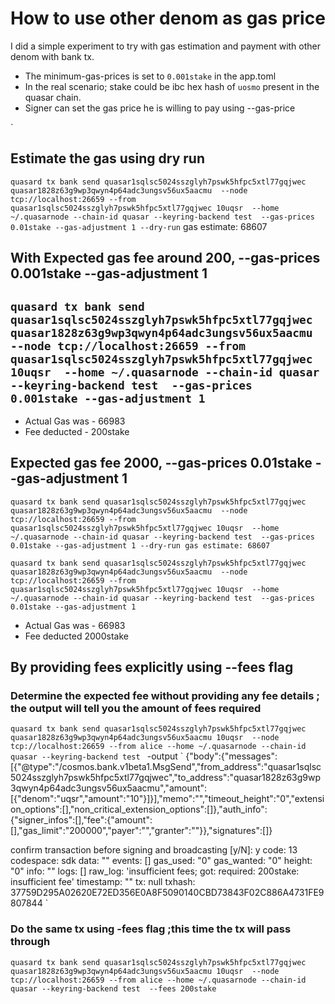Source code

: # How to use other denom as gas price

I did a simple experiment to try with gas estimation and payment with other denom with bank tx.
- The minimum-gas-prices is set to `0.001stake` in the app.toml 
- In the real scenario; stake could be ibc hex hash of `uosmo` present in the quasar chain. 
- Signer can set the gas price he is willing to pay using --gas-price 

 `

## Estimate the gas using dry run
`
quasard tx bank send quasar1sqlsc5024sszglyh7pswk5hfpc5xtl77gqjwec quasar1828z63g9wp3qwyn4p64adc3ungsv56ux5aacmu  --node tcp://localhost:26659 --from quasar1sqlsc5024sszglyh7pswk5hfpc5xtl77gqjwec 10uqsr  --home ~/.quasarnode --chain-id quasar --keyring-backend test  --gas-prices 0.01stake --gas-adjustment 1 --dry-run
`
gas estimate: 68607


## With Expected gas fee around 200, --gas-prices 0.001stake --gas-adjustment 1
`
quasard tx bank send quasar1sqlsc5024sszglyh7pswk5hfpc5xtl77gqjwec quasar1828z63g9wp3qwyn4p64adc3ungsv56ux5aacmu  --node tcp://localhost:26659 --from quasar1sqlsc5024sszglyh7pswk5hfpc5xtl77gqjwec 10uqsr  --home ~/.quasarnode --chain-id quasar --keyring-backend test  --gas-prices 0.001stake --gas-adjustment 1
`
-
- Actual Gas was - 66983
- Fee deducted - 200stake


## Expected gas fee 2000, --gas-prices 0.01stake --gas-adjustment 1

`
quasard tx bank send quasar1sqlsc5024sszglyh7pswk5hfpc5xtl77gqjwec quasar1828z63g9wp3qwyn4p64adc3ungsv56ux5aacmu  --node tcp://localhost:26659 --from quasar1sqlsc5024sszglyh7pswk5hfpc5xtl77gqjwec 10uqsr  --home ~/.quasarnode --chain-id quasar --keyring-backend test  --gas-prices 0.01stake --gas-adjustment 1 --dry-run
gas estimate: 68607
`

`
quasard tx bank send quasar1sqlsc5024sszglyh7pswk5hfpc5xtl77gqjwec quasar1828z63g9wp3qwyn4p64adc3ungsv56ux5aacmu  --node tcp://localhost:26659 --from quasar1sqlsc5024sszglyh7pswk5hfpc5xtl77gqjwec 10uqsr  --home ~/.quasarnode --chain-id quasar --keyring-backend test  --gas-prices 0.01stake --gas-adjustment 1
`

- Actual Gas was - 66983
- Fee deducted 2000stake 

## By providing fees explicitly using --fees flag 

### Determine the expected fee without providing any fee details ; the output will tell you the amount of fees required 
`
quasard tx bank send quasar1sqlsc5024sszglyh7pswk5hfpc5xtl77gqjwec quasar1828z63g9wp3qwyn4p64adc3ungsv56ux5aacmu 10uqsr  --node tcp://localhost:26659 --from alice --home ~/.quasarnode --chain-id quasar --keyring-backend test 
`
-output 
`
{"body":{"messages":[{"@type":"/cosmos.bank.v1beta1.MsgSend","from_address":"quasar1sqlsc5024sszglyh7pswk5hfpc5xtl77gqjwec","to_address":"quasar1828z63g9wp3qwyn4p64adc3ungsv56ux5aacmu","amount":[{"denom":"uqsr","amount":"10"}]}],"memo":"","timeout_height":"0","extension_options":[],"non_critical_extension_options":[]},"auth_info":{"signer_infos":[],"fee":{"amount":[],"gas_limit":"200000","payer":"","granter":""}},"signatures":[]}

confirm transaction before signing and broadcasting [y/N]: y
code: 13
codespace: sdk
data: ""
events: []
gas_used: "0"
gas_wanted: "0"
height: "0"
info: ""
logs: []
raw_log: 'insufficient fees; got:  required: 200stake: insufficient fee'
timestamp: ""
tx: null
txhash: 37759D295A02620E72ED356E0A8F5090140CBD73843F02C886A4731FE9807844
`

### Do the same tx using -fees flag ;this time the tx will pass through 
`
quasard tx bank send quasar1sqlsc5024sszglyh7pswk5hfpc5xtl77gqjwec quasar1828z63g9wp3qwyn4p64adc3ungsv56ux5aacmu 10uqsr  --node tcp://localhost:26659 --from alice --home ~/.quasarnode --chain-id quasar --keyring-backend test  --fees 200stake
`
________
WORK TO COMPLETE:
An exact, word-for-word version of the material is required, free of pictures.

TASK ANSWER:
Source code

: # How to use other denom as gas price

I did a simple experiment to try with gas estimation and payment with other denom with bank tx.
- The minimum-gas-prices is set to `0.001stake` in the app.toml 
- In the real scenario; stake could be ibc hex hash of `uosmo` present in the quasar chain. 
- Signer can set the gas price he is willing to pay using --gas-price 

 `

## Estimate the gas using dry run
`
quasard tx bank send quasar1sqlsc5024sszglyh7pswk5hfpc5xtl77gqjwec quasar1828z63g9wp3qwyn4p64adc3ungsv56ux5aacmu  --node tcp://localhost:26659 --from quasar1sqlsc5024sszglyh7pswk5hfpc5xtl77gqjwec 10uqsr  --home ~/.quasarnode --chain-id quasar --keyring-backend test  --gas-prices 0.01stake --gas-adjustment 1 --dry-run
`
gas estimate: 68607


## With Expected gas fee around 200, --gas-prices 0.001stake --gas-adjustment 1
`
quasard tx bank send quasar1sqlsc5024sszglyh7pswk5hfpc5xtl77gqjwec quasar1828z63g9wp3qwyn4p64adc3ungsv56ux5aacmu  --node tcp://localhost:26659 --from quasar1sqlsc5024sszglyh7pswk5hfpc5xtl77gqjwec 10uqsr  --home ~/.quasarnode --chain-id quasar --keyring-backend test  --gas-prices 0.001stake --gas-adjustment 1
`
-
- Actual Gas was - 66983
- Fee deducted - 200stake


## Expected gas fee 2000, --gas-prices 0.01stake --gas-adjustment 1

`
quasard tx bank send quasar1sqlsc5024sszglyh7pswk5hfpc5xtl77gqjwec quasar1828z63g9wp3qwyn4p64adc3ungsv56ux5aacmu  --node tcp://localhost:26659 --from quasar1sqlsc5024sszglyh7pswk5hfpc5xtl77gqjwec 10uqsr  --home ~/.quasarnode --chain-id quasar --keyring-backend test  --gas-prices 0.01stake --gas-adjustment 1 --dry-run
gas estimate: 68607
`

`
quasard tx bank send quasar1sqlsc5024sszglyh7pswk5hfpc5xtl77gqjwec quasar1828z63g9wp3qwyn4p64adc3ungsv56ux5aacmu  --node tcp://localhost:26659 --from quasar1sqlsc5024sszglyh7pswk5hfpc5xtl77gqjwec 10uqsr  --home ~/.quasarnode --chain-id quasar --keyring-backend test  --gas-prices 0.01stake --gas-adjustment 1
`

- Actual Gas was - 66983
- Fee deducted 2000stake 

## By providing fees explicitly using --fees flag 

### Determine the expected fee without providing any fee details ; the output will tell you the amount of fees required 
`
quasard tx bank send quasar1sqlsc5024sszglyh7pswk5hfpc5xtl77gqjwec quasar1828z63g9wp3qwyn4p64adc3ungsv56ux5aacmu 10uqsr  --node tcp://localhost:26659 --from alice --home ~/.quasarnode --chain-id quasar --keyring-backend test 
`
-output 
`
{"body":{"messages":[{"@type":"/cosmos.bank.v1beta1.MsgSend","from_address":"quasar1sqlsc5024sszglyh7pswk5hfpc5xtl77gqjwec","to_address":"quasar1828z63g9wp3qwyn4p64adc3ungsv56ux5aacmu","amount":[{"denom":"uqsr","amount":"10"}]}],"memo":"","timeout_height":"0","extension_options":[],"non_critical_extension_options":[]},"auth_info":{"signer_infos":[],"fee":{"amount":[],"gas_limit":"200000","payer":"","granter":""}},"signatures":[]}

confirm transaction before signing and broadcasting [y/N]: y
code: 13
codespace: sdk
data: ""
events: []
gas_used: "0"
gas_wanted: "0"
height: "0"
info: ""
logs: []
raw_log: 'insufficient fees; got:  required: 200stake: insufficient fee'
timestamp: ""
tx: null
txhash: 37759D295A02620E72ED356E0A8F5090140CBD73843F02C886A4731FE9807844
`

### Do the same tx using -fees flag ;this time the tx will pass through 
`
quasard tx bank send quasar1sqlsc5024sszglyh7pswk5hfpc5xtl77gqjwec quasar1828z63g9wp3qwyn4p64adc3ungsv56ux5aacmu 10uqsr  --node tcp://localhost:26659 --from alice --home ~/.quasarnode --chain-id quasar --keyring-backend test  --fees 200stake
`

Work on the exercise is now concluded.